In quest’ottica, il gruppo Axa, in quanto investitore istituzionale, sta già operando la propria scelta. Entro il 2020, la compagnia, che ha già disinvestito 500 milioni di euro in aziende legate esclusivamente ai combustibili fossili, investirà tre miliardi in energia green. Entro il 2018, 200 milioni saranno destinati a progetti di start up nel campo delle innovazioni strategiche nel settore assicurativo, asset management, industria dei servizi tecnologici finanziari e dei servizi sanitari.  
“Noi di Axa – ha sottolineato Frédéric de Courtois (nella foto in primo piano), amministratore delegato di Axa Italia – crediamo nella sharing economy, che in realtà è sempre esistita. Ma il concetto chiave sarà la fiducia e la reputazione”.

UNA CITTÀ PIÙ INCLUSIVA

Tuttavia, i grandi rischi non spariranno, anzi. Flavio Piccolomini, ad per l’Italia e ceo continental Europe and Africa di Marsh, ha ricordato come ai “due pilastri”, la responsabilità civile i cui limiti saranno “incalcolabili” e le catastrofi naturali, si aggiunge il macro tema del cyber risk. “Una minaccia – ha ammonito – che va combattuta a tutto campo, partendo dalla governance dei sistemi complessi”. 

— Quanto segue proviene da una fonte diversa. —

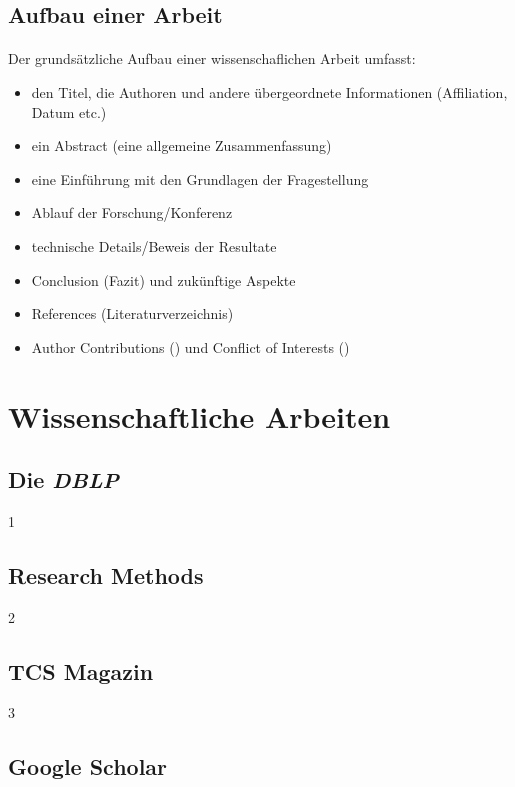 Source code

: \documentclass[10pt, a4paper]{article}
\begin{document}
\subsection{Aufbau einer Arbeit}
\paragraph{}
Der grundsätzliche Aufbau einer wissenschaflichen Arbeit umfasst:
\begin{itemize}
\item den Titel, die Authoren und andere übergeordnete Informationen (Affiliation, Datum etc.)
\item ein Abstract (eine allgemeine Zusammenfassung)
\item eine Einführung mit den Grundlagen der Fragestellung
\item Ablauf der Forschung/Konferenz
\item technische Details/Beweis der Resultate
\item Conclusion (Fazit) und zukünftige Aspekte
\item References (Literaturverzeichnis)
\item Author Contributions () und Conflict of Interests ()
\end{itemize}
\par

\paragraph{}



\section{Wissenschaftliche Arbeiten}
\subsection{Die \textit{DBLP}}
1

\subsection{Research Methods}
2

\subsection{TCS Magazin}
3

\subsection{Google Scholar}
\end{document}
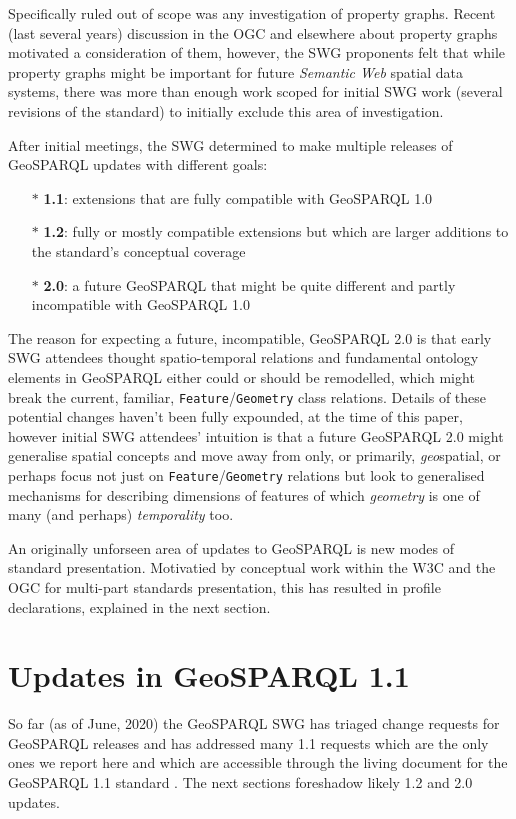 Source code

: \documentclass[runningheads]{llncs}
\begin{document}
Specifically ruled out of scope was any investigation of property graphs. Recent (last several years) discussion in the OGC and 
elsewhere about property graphs motivated a consideration of them, however, the SWG proponents felt that while property graphs might 
be important for future \textit{Semantic Web} spatial data systems, there was more than enough work scoped for initial SWG work
(several revisions of the standard) to initially exclude this area of investigation.

After initial meetings, the SWG determined to make multiple releases of GeoSPARQL updates with different goals:

\begin{itemize}
    \item[$\ast$] \textbf{1.1}: extensions that are fully compatible with GeoSPARQL 1.0
    \item[$\ast$] \textbf{1.2}: fully or mostly compatible extensions but which are larger additions to the standard's conceptual coverage
    \item[$\ast$] \textbf{2.0}: a future GeoSPARQL that might be quite different and partly incompatible with GeoSPARQL 1.0
\end{itemize} 

The reason for expecting a future, incompatible, GeoSPARQL 2.0 is that early SWG attendees thought spatio-temporal relations
and fundamental ontology elements in GeoSPARQL either could or should be remodelled, which might break the current, familiar, 
\texttt{Feature}/\texttt{Geometry} class relations. Details of these potential changes haven't been fully expounded, at the 
time of this paper, however initial SWG attendees' intuition is that a future GeoSPARQL 2.0 might generalise spatial concepts and
move away from only, or primarily, \textit{geo}spatial, or perhaps focus not just on \texttt{Feature}/\texttt{Geometry} relations
but look to generalised mechanisms for describing dimensions of features of which \textit{geometry} is one of many (and perhaps)
\textit{temporality} too.

An originally unforseen area of updates to GeoSPARQL is new modes of standard presentation. Motivatied by conceptual work within the W3C and the OGC for  
multi-part standards presentation, this has resulted in profile declarations, explained 
in the next section.


\section{Updates in GeoSPARQL 1.1}\label{sec:newfeatures}
So far (as of June, 2020) the GeoSPARQL SWG has triaged change requests for GeoSPARQL releases and has addressed
many 1.1 requests which are the only ones we report here and which are accessible through the living document for the GeoSPARQL 1.1 standard \cite{ogcgeosparql11}. The next sections foreshadow likely 1.2 and 2.0 updates.
\end{document}
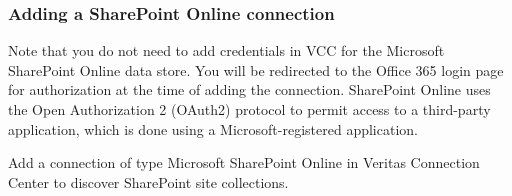 \documentclass[letterpaper,10pt,english]{sphinxmanual}
\begin{document}
\subsubsection{Adding a SharePoint Online connection}
\label{\detokenize{mcdmp_app_ug:adding-a-sharepoint-online-connection}}
Note that you do not need to add credentials in VCC for the Microsoft SharePoint Online data store. You will be redirected to the Office 365 login page for authorization at the time of adding the connection. SharePoint Online uses the Open Authorization 2 (OAuth2) protocol to permit access to a third-party application, which is done
using a Microsoft-registered application.

Add a connection of type Microsoft SharePoint Online in Veritas Connection Center to discover SharePoint site collections.
\end{document}
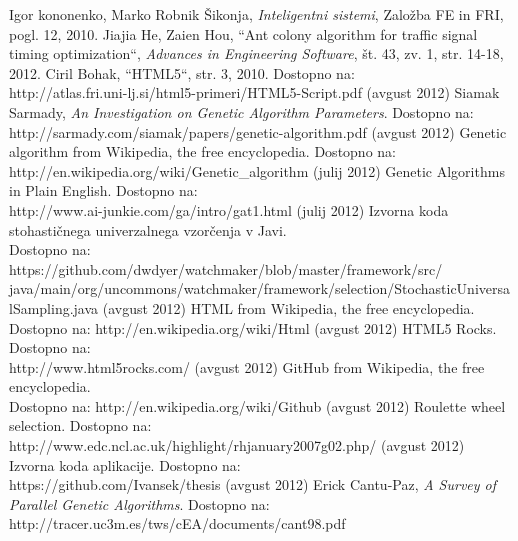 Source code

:\documentclass[a4paper, 12pt]{book}
\begin{document}
 
\begin{thebibliography}{99}
\raggedright
{} Igor kononenko, Marko Robnik \v Sikonja, \textit{Inteligentni sistemi}, Zalo\v zba FE in FRI, pogl. 12, 2010.
 Jiajia He, Zaien Hou, ``Ant colony algorithm for traffic signal timing optimization``, \textit{Advances in Engineering Software}, \v st. 43, zv. 1, str.  14-18, 2012.
 Ciril Bohak, ``HTML5``, str. 3, 2010. Dostopno na:\\
http://atlas.fri.uni-lj.si/html5-primeri/HTML5-Script.pdf
 (avgust 2012) Siamak Sarmady, \textit{An Investigation on Genetic Algorithm Parameters}. Dostopno na:\\ 
http://sarmady.com/siamak/papers/genetic-algorithm.pdf
 (avgust 2012) Genetic algorithm from Wikipedia, the free encyclopedia. Dostopno na: http://en.wikipedia.org/wiki/Genetic\_algorithm
 (julij 2012) Genetic Algorithms in Plain English. Dostopno na:\\
http://www.ai-junkie.com/ga/intro/gat1.html
 (julij 2012) Izvorna koda stohasti\v cnega univerzalnega vzor\v cenja v Javi.\\ Dostopno na: https://github.com/dwdyer/watchmaker/blob/master/framework/src/
java/main/org/uncommons/watchmaker/framework/selection/StochasticUniversalSampling.java
\newpage
{} (avgust 2012) HTML from Wikipedia, the free encyclopedia. \\
Dostopno na: http://en.wikipedia.org/wiki/Html
 (avgust 2012) HTML5 Rocks. Dostopno na:\\
http://www.html5rocks.com/
 (avgust 2012) GitHub from Wikipedia, the free encyclopedia.\\
Dostopno na: http://en.wikipedia.org/wiki/Github
(avgust 2012) Roulette wheel selection. Dostopno na:\\
http://www.edc.ncl.ac.uk/highlight/rhjanuary2007g02.php/
(avgust 2012) Izvorna koda aplikacije. Dostopno na:\\
https://github.com/Ivansek/thesis
(avgust 2012) Erick Cantu-Paz, \textit{A Survey of Parallel Genetic Algorithms}. Dostopno na: http://tracer.uc3m.es/tws/cEA/documents/cant98.pdf
\end{thebibliography}
\end{document}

Nelle smart city, secondo Axa, saranno richieste nuove figure, come chief data officer e gestori dei rischi che sappiano fare enterprise risk management: “la città di domani – ha continuato de Courtois – sarà più inclusiva, e nel controllo di gestione servirà più collaborazione tra soggetti pubblici, privati, associazioni, enti e società civile. L’assicurazione è pronta a fare la propria parte per fornire servizi di qualità, a patto che non si fermi il cammino dell’innovazione”. 
Il timore è che a livello normativo siano prese decisioni contrarie allo sviluppo delle nuove opportunità della condivisione dei dati, in favore di un atteggiamento troppo zelante per quanto riguarda la privacy. L’ad di Axa ha ricordato a questo proposito una norma, contenuta in un disegno di legge in discussione alla Camera, che vieta la geolocalizzazione attraverso le black box. “Se questa disposizione sarà approvata – conclude de Courtois – costituirà un grave freno all’innovazione in Italia: non si potranno più offrire servizi che invece continueranno a essere disponibili in altri Paesi. La privacy deve ovviamente essere tutelata, ma la risposta non può essere quella di vietare l’innovazione”.